**Work instructions:** Your job here is to restate every record exactly, pictures excluded.
══ Input data ══
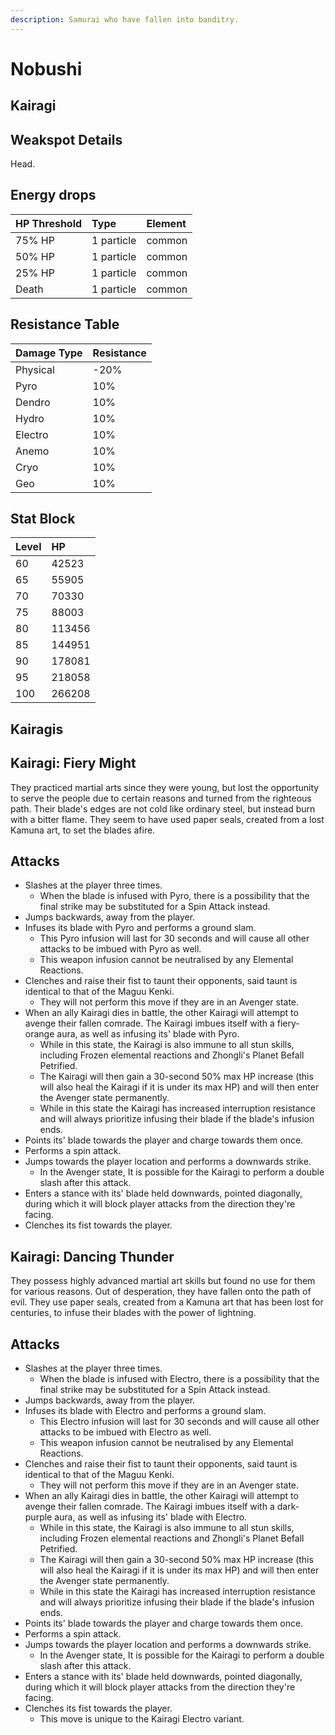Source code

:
 ```yaml
---
description: Samurai who have fallen into banditry.
---
```


# Nobushi

## Kairagi

## Weakspot Details

Head.

## Energy drops

| HP Threshold | Type | Element |
| :--- | :--- | :--- |
| 75% HP | 1 particle | common  
| 50% HP | 1 particle | common  
| 25% HP | 1 particle | common  
| Death | 1 particle | common

## Resistance Table

| Damage Type | Resistance |
| :--- | :--- |
| Physical | -20% |
| Pyro | 10% |
| Dendro | 10% |
| Hydro | 10% |
| Electro | 10% |
| Anemo | 10% |
| Cryo | 10% |
| Geo | 10% |

## Stat Block

| Level | HP |
| :--- | :--- |
| 60 | 42523 |
| 65 | 55905 |
| 70 | 70330 |
| 75 | 88003 |
| 80 | 113456 |
| 85 | 144951 |
| 90 | 178081 |
| 95 | 218058 |
| 100 | 266208 |

## Kairagis

<Tabs>
<TabItem value="pyro" label="Pyro">

## Kairagi: Fiery Might

They practiced martial arts since they were young, but lost the opportunity to serve the people due to certain reasons and turned from the righteous path. Their blade's edges are not cold like ordinary steel, but instead burn with a bitter flame. They seem to have used paper seals, created from a lost Kamuna art, to set the blades afire.

## Attacks

* Slashes at the player three times. 
  * When the blade is infused with Pyro, there is a possibility that the final strike may be substituted for a Spin Attack instead.
* Jumps backwards, away from the player.
* Infuses its blade with Pyro and performs a ground slam. 
  * This Pyro infusion will last for 30 seconds and will cause all other attacks to be imbued with Pyro as well. 
  * This weapon infusion cannot be neutralised by any Elemental Reactions.
* Clenches and raise their fist to taunt their opponents, said taunt is identical to that of the Maguu Kenki. 
  * They will not perform this move if they are in an Avenger state.
* When an ally Kairagi dies in battle, the other Kairagi will attempt to avenge their fallen comrade. The Kairagi imbues itself with a fiery-orange aura, as well as infusing its' blade with Pyro.
  * While in this state, the Kairagi is also immune to all stun skills, including Frozen elemental reactions and Zhongli's Planet Befall Petrified. 
  * The Kairagi will then gain a 30-second 50% max HP increase (this will also heal the Kairagi if it is under its max HP) and will then enter the Avenger state permanently. 
  * While in this state the Kairagi has increased interruption resistance and will always prioritize infusing their blade if the blade's infusion ends.  
* Points its' blade towards the player and charge towards them once.
* Performs a spin attack.
* Jumps towards the player location and performs a downwards strike. 
    * In the Avenger state, It is possible for the Kairagi to perform a double slash after this attack.
* Enters a stance with its' blade held downwards, pointed diagonally, during which it will block player attacks from the direction they're facing.
* Clenches its fist towards the player. 

</TabItem>

<TabItem value="electro" label="Electro">

## Kairagi: Dancing Thunder

They possess highly advanced martial art skills but found no use for them for various reasons. Out of desperation, they have fallen onto the path of evil. They use paper seals, created from a Kamuna art that has been lost for centuries, to infuse their blades with the power of lightning.

## Attacks

* Slashes at the player three times. 
  * When the blade is infused with Electro, there is a possibility that the final strike may be substituted for a Spin Attack instead.
* Jumps backwards, away from the player.
* Infuses its blade with Electro and performs a ground slam. 
  * This Electro infusion will last for 30 seconds and will cause all other attacks to be imbued with Electro as well. 
  * This weapon infusion cannot be neutralised by any Elemental Reactions.
* Clenches and raise their fist to taunt their opponents, said taunt is identical to that of the Maguu Kenki. 
  * They will not perform this move if they are in an Avenger state.
* When an ally Kairagi dies in battle, the other Kairagi will attempt to avenge their fallen comrade. The Kairagi imbues itself with a dark-purple aura, as well as infusing its' blade with Electro.
  * While in this state, the Kairagi is also immune to all stun skills, including Frozen elemental reactions and Zhongli's Planet Befall Petrified. 
  * The Kairagi will then gain a 30-second 50% max HP increase (this will also heal the Kairagi if it is under its max HP) and will then enter the Avenger state permanently. 
  * While in this state the Kairagi has increased interruption resistance and will always prioritize infusing their blade if the blade's infusion ends.  
* Points its' blade towards the player and charge towards them once.
* Performs a spin attack.
* Jumps towards the player location and performs a downwards strike. 
    * In the Avenger state, It is possible for the Kairagi to perform a double slash after this attack.
* Enters a stance with its' blade held downwards, pointed diagonally, during which it will block player attacks from the direction they're facing.
* Clenches its fist towards the player. 
  * This move is unique to the Kairagi Electro variant.

</TabItem>
</Tabs>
═══
**Response area:**
Source code

:
 ```yaml
---
description: Samurai who have fallen into banditry.
---
```


# Nobushi

## Kairagi

## Weakspot Details

Head.

## Energy drops

| HP Threshold | Type | Element |
| :--- | :--- | :--- |
| 75% HP | 1 particle | common  
| 50% HP | 1 particle | common  
| 25% HP | 1 particle | common  
| Death | 1 particle | common

## Resistance Table

| Damage Type | Resistance |
| :--- | :--- |
| Physical | -20% |
| Pyro | 10% |
| Dendro | 10% |
| Hydro | 10% |
| Electro | 10% |
| Anemo | 10% |
| Cryo | 10% |
| Geo | 10% |

## Stat Block

| Level | HP |
| :--- | :--- |
| 60 | 42523 |
| 65 | 55905 |
| 70 | 70330 |
| 75 | 88003 |
| 80 | 113456 |
| 85 | 144951 |
| 90 | 178081 |
| 95 | 218058 |
| 100 | 266208 |

## Kairagis

<Tabs>
<TabItem value="pyro" label="Pyro">

## Kairagi: Fiery Might

They practiced martial arts since they were young, but lost the opportunity to serve the people due to certain reasons and turned from the righteous path. Their blade's edges are not cold like ordinary steel, but instead burn with a bitter flame. They seem to have used paper seals, created from a lost Kamuna art, to set the blades afire.

## Attacks

* Slashes at the player three times. 
  * When the blade is infused with Pyro, there is a possibility that the final strike may be substituted for a Spin Attack instead.
* Jumps backwards, away from the player.
* Infuses its blade with Pyro and performs a ground slam. 
  * This Pyro infusion will last for 30 seconds and will cause all other attacks to be imbued with Pyro as well. 
  * This weapon infusion cannot be neutralised by any Elemental Reactions.
* Clenches and raise their fist to taunt their opponents, said taunt is identical to that of the Maguu Kenki. 
  * They will not perform this move if they are in an Avenger state.
* When an ally Kairagi dies in battle, the other Kairagi will attempt to avenge their fallen comrade. The Kairagi imbues itself with a fiery-orange aura, as well as infusing its' blade with Pyro.
  * While in this state, the Kairagi is also immune to all stun skills, including Frozen elemental reactions and Zhongli's Planet Befall Petrified. 
  * The Kairagi will then gain a 30-second 50% max HP increase (this will also heal the Kairagi if it is under its max HP) and will then enter the Avenger state permanently. 
  * While in this state the Kairagi has increased interruption resistance and will always prioritize infusing their blade if the blade's infusion ends.  
* Points its' blade towards the player and charge towards them once.
* Performs a spin attack.
* Jumps towards the player location and performs a downwards strike. 
    * In the Avenger state, It is possible for the Kairagi to perform a double slash after this attack.
* Enters a stance with its' blade held downwards, pointed diagonally, during which it will block player attacks from the direction they're facing.
* Clenches its fist towards the player. 

</TabItem>

<TabItem value="electro" label="Electro">

## Kairagi: Dancing Thunder

They possess highly advanced martial art skills but found no use for them for various reasons. Out of desperation, they have fallen onto the path of evil. They use paper seals, created from a Kamuna art that has been lost for centuries, to infuse their blades with the power of lightning.

## Attacks

* Slashes at the player three times. 
  * When the blade is infused with Electro, there is a possibility that the final strike may be substituted for a Spin Attack instead.
* Jumps backwards, away from the player.
* Infuses its blade with Electro and performs a ground slam. 
  * This Electro infusion will last for 30 seconds and will cause all other attacks to be imbued with Electro as well. 
  * This weapon infusion cannot be neutralised by any Elemental Reactions.
* Clenches and raise their fist to taunt their opponents, said taunt is identical to that of the Maguu Kenki. 
  * They will not perform this move if they are in an Avenger state.
* When an ally Kairagi dies in battle, the other Kairagi will attempt to avenge their fallen comrade. The Kairagi imbues itself with a dark-purple aura, as well as infusing its' blade with Electro.
  * While in this state, the Kairagi is also immune to all stun skills, including Frozen elemental reactions and Zhongli's Planet Befall Petrified. 
  * The Kairagi will then gain a 30-second 50% max HP increase (this will also heal the Kairagi if it is under its max HP) and will then enter the Avenger state permanently. 
  * While in this state the Kairagi has increased interruption resistance and will always prioritize infusing their blade if the blade's infusion ends.  
* Points its' blade towards the player and charge towards them once.
* Performs a spin attack.
* Jumps towards the player location and performs a downwards strike. 
    * In the Avenger state, It is possible for the Kairagi to perform a double slash after this attack.
* Enters a stance with its' blade held downwards, pointed diagonally, during which it will block player attacks from the direction they're facing.
* Clenches its fist towards the player. 
  * This move is unique to the Kairagi Electro variant.

</TabItem>
</Tabs>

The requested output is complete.